Naggar goes on to say, of Arab writers, that “none of them has played an active role in the protests and revolutions”: neither in Avenue Bourgiba nor in Tahrir nor anywhere in Syria. This is a peculiar and incorrect assertion. But the essence of Naggar’s argument remains the same: Adonis should not be receiving a prestigious German cultural prize just now. She says: “The Arab Spring really didn’t deserve this!”
There’s no doubt that Adonis has fashioned himself as a cultural and political commentator as well as a poet, and that his unwillingness to take a position on Syrian protests is open for engaged criticism. Naggar writes:
The young Syrian writer Maha Hassan brings criticism of Adonis to a head when she calls on him to utilise his last opportunity and adopt a clear position on the Syrian revolution. In an article for the national daily newspaper Al-Hayat, Hassan writes: “You must be clearer, more robust and more exact in your statements on events in Syria. You must take a stance, say something about the Syrian blood that has been spilled!”

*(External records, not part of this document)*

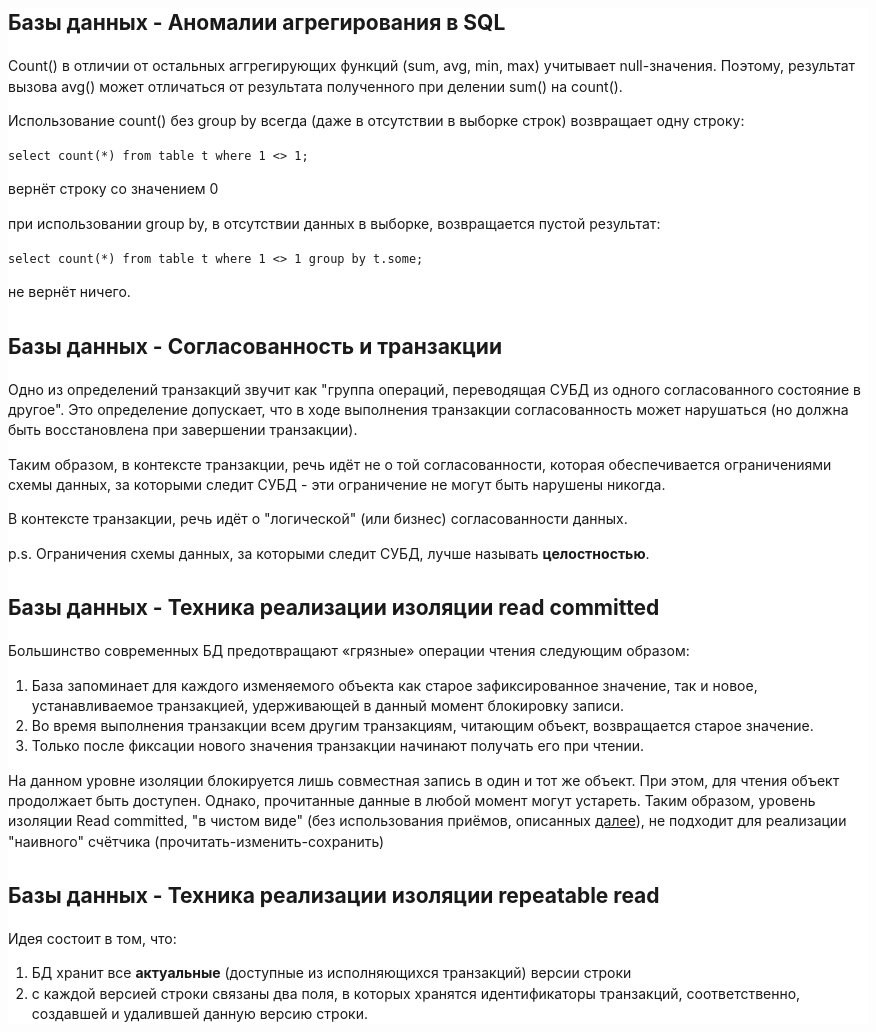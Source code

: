 
## Базы данных - Аномалии агрегирования в SQL
Count() в отличии от остальных аггрегирующих функций (sum, avg, min, max) учитывает null-значения. Поэтому, результат вызова avg() может отличаться от результата полученного при делении sum() на count().

Использование count() без group by всегда (даже в отсутствии в выборке строк) возвращает одну строку:
```
select count(*) from table t where 1 <> 1;
```
вернёт строку со значением 0

при использовании group by, в отсутствии данных в выборке, возвращается пустой результат:
```
select count(*) from table t where 1 <> 1 group by t.some;
```
не вернёт ничего.


## Базы данных - Согласованность и транзакции
Одно из определений транзакций звучит как "группа операций, переводящая СУБД из одного согласованного состояние в другое". Это определение допускает, что в ходе выполнения транзакции согласованность может нарушаться (но должна быть восстановлена при завершении транзакции).

Таким образом, в контексте транзакции, речь идёт не о той согласованности, которая обеспечивается ограничениями схемы данных, за которыми следит СУБД - эти ограничение не могут быть нарушены никогда.

В контексте транзакции, речь идёт о "логической" (или бизнес) согласованности данных. 

p.s.
Ограничения схемы данных, за которыми следит СУБД, лучше называть **целостностью**.


## Базы данных - Техника реализации изоляции read committed
Большинство современных БД предотвращают «грязные» операции чтения следующим образом: 
1. База запоминает для каждого изменяемого объекта как старое зафиксированное значение, так и новое, устанавливаемое транзакцией, удерживающей в данный момент блокировку записи. 
2. Во время выполнения транзакции всем другим транзакциям, читающим объект, возвращается старое значение. 
3. Только после фиксации нового значения транзакции начинают получать его при чтении.

На данном уровне изоляции блокируется лишь совместная запись в один и тот же объект. При этом, для чтения объект продолжает быть доступен. Однако, прочитанные данные в любой момент могут устареть. Таким образом, уровень изоляции Read committed, "в чистом виде" (без использования приёмов, описанных [далее](#prevets-lost-updates)), не подходит для реализации "наивного" счётчика (прочитать-изменить-сохранить)


## Базы данных - Техника реализации изоляции repeatable read
Идея состоит в том, что:
1. БД хранит все **актуальные** (доступные из исполняющихся транзакций) версии строки
2. с каждой версией строки связаны два поля, в которых хранятся идентификаторы транзакций, соответственно, создавшей и удалившей данную версию строки.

Does this mean that the Germans should be careful not to give Adonis a literary prize?
Meanwhile, over at the Arabophile, Rakha is arguing for greater freedom for the Arab poet: freedom from an ideological line. And that this freedom, rather than the engaged politics of the sixties poets, better serves Egyptians’ struggle for independence.
Meanwhile, at the Kenyon Review Online (KRO), Iraqi poet Sinan Antoon says that all kinds of poetry have been engaged in protests:
Contrary to all the brouhaha about Twitter and Facebook, what energized people in Tunisia and Egypt and elsewhere, aside from sociopolitical grievances and an accumulation of pain and anger, was a famous line of poetry by a Tunisian poet, al-Shabbi. Poetry, novels, and popular culture have chronicled and encapsulated the struggle of peoples against colonial rule and later, against postcolonial monarchies and dictatorships, so the poems, vignettes, and quotes from novels were all there in the collective unconscious. Verses were spontaneously deployed in chants and slogans and disseminated in clips. The revolution introduced new songs, chants, and tropes, but it refocused attention on an already existing, rich and living archive.
Also on the KRO, from me: A Review of Adonis: Selected Poems
*I don’t mean to argue that there is a single proper “role” for poets any more than there’s a single proper poet.